Complete Project Gutenberg Oliver Wendell Holmes, Sr. Works eBook

This eBook from the Gutenberg Project consists of approximately 4,188 pages of information about Complete Project Gutenberg Oliver Wendell Holmes, Sr. Works.

Complete Project Gutenberg Oliver Wendell Holmes, Sr. Works eBook

This eBook from the Gutenberg Project consists of approximately 4,188 pages of information about Complete Project Gutenberg Oliver Wendell Holmes, Sr.
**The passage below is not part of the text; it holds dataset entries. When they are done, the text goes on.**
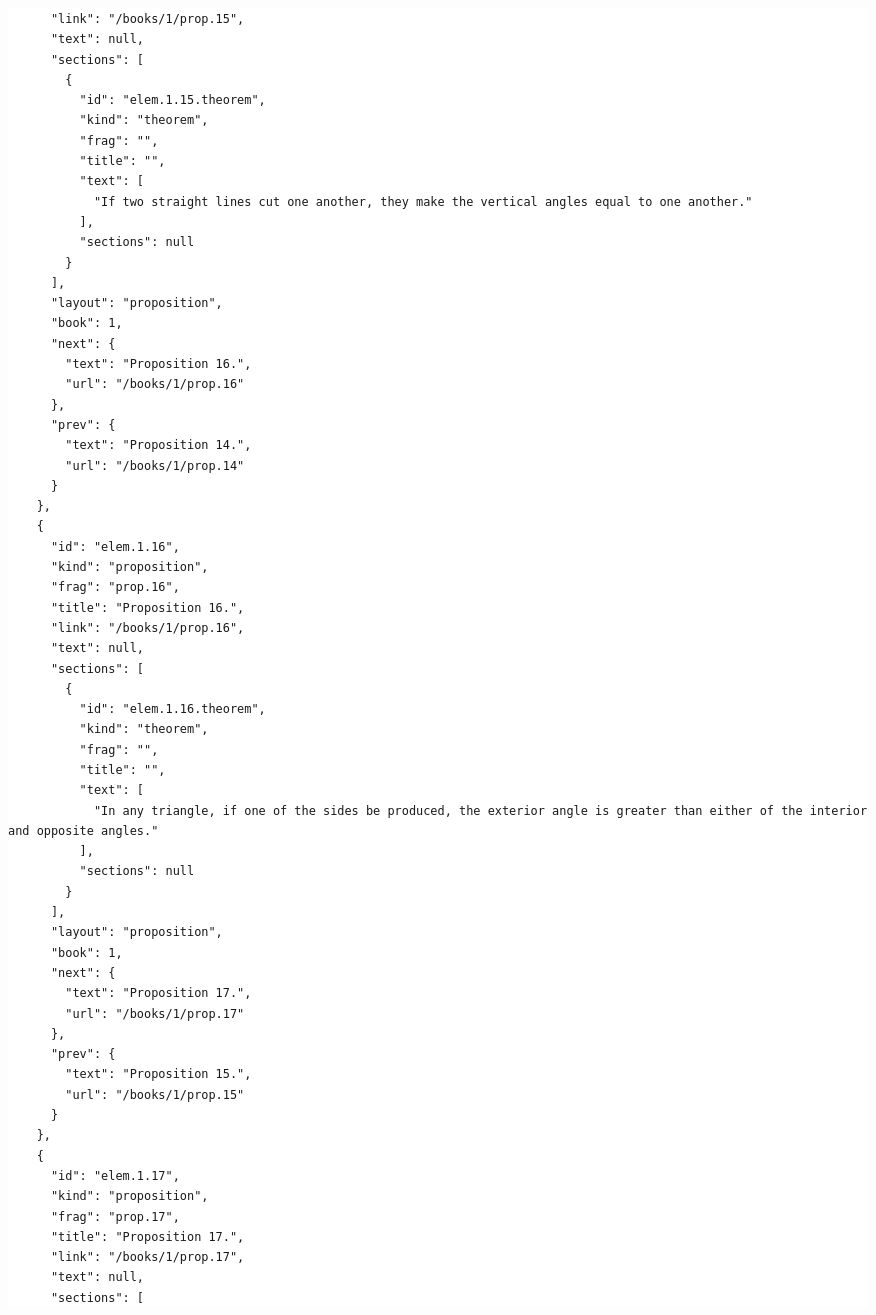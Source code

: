           "link": "/books/1/prop.15",
          "text": null,
          "sections": [
            {
              "id": "elem.1.15.theorem",
              "kind": "theorem",
              "frag": "",
              "title": "",
              "text": [
                "If two straight lines cut one another, they make the vertical angles equal to one another."
              ],
              "sections": null
            }
          ],
          "layout": "proposition",
          "book": 1,
          "next": {
            "text": "Proposition 16.",
            "url": "/books/1/prop.16"
          },
          "prev": {
            "text": "Proposition 14.",
            "url": "/books/1/prop.14"
          }
        },
        {
          "id": "elem.1.16",
          "kind": "proposition",
          "frag": "prop.16",
          "title": "Proposition 16.",
          "link": "/books/1/prop.16",
          "text": null,
          "sections": [
            {
              "id": "elem.1.16.theorem",
              "kind": "theorem",
              "frag": "",
              "title": "",
              "text": [
                "In any triangle, if one of the sides be produced, the exterior angle is greater than either of the interior and opposite angles."
              ],
              "sections": null
            }
          ],
          "layout": "proposition",
          "book": 1,
          "next": {
            "text": "Proposition 17.",
            "url": "/books/1/prop.17"
          },
          "prev": {
            "text": "Proposition 15.",
            "url": "/books/1/prop.15"
          }
        },
        {
          "id": "elem.1.17",
          "kind": "proposition",
          "frag": "prop.17",
          "title": "Proposition 17.",
          "link": "/books/1/prop.17",
          "text": null,
          "sections": [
Works.

One gets tired to death of the old, old rhymes, such as you see in that copy of verses,—­which I don’t mean to abuse, or to praise either.  I always feel as if I were a cobbler, putting new top-leathers to an old pair of boot-soles and bodies, when I am fitting sentiments to these venerable jingles.

.    .    .    .    youth
.    .    .    .    .    morning
.    .    .    .    .    truth
.    .    .    .    .    warning

Nine tenths of the “Juvenile Poems” written spring out of the above musical and suggestive coincidences.

“Yes?” said our landlady’s daughter.

I did not address the following remark to her, and I trust, from her limited range of reading, she will never see it; I said it softly to my next neighbour.

When a young female wears a flat circular side—­curl, gummed on each temple,—­when she walks with a male, not arm in arm, but his arm against the back of hers,—­and when she says “Yes?” with the note of interrogation, you are generally safe in asking her what wages she gets, and who the “feller” was you saw her with.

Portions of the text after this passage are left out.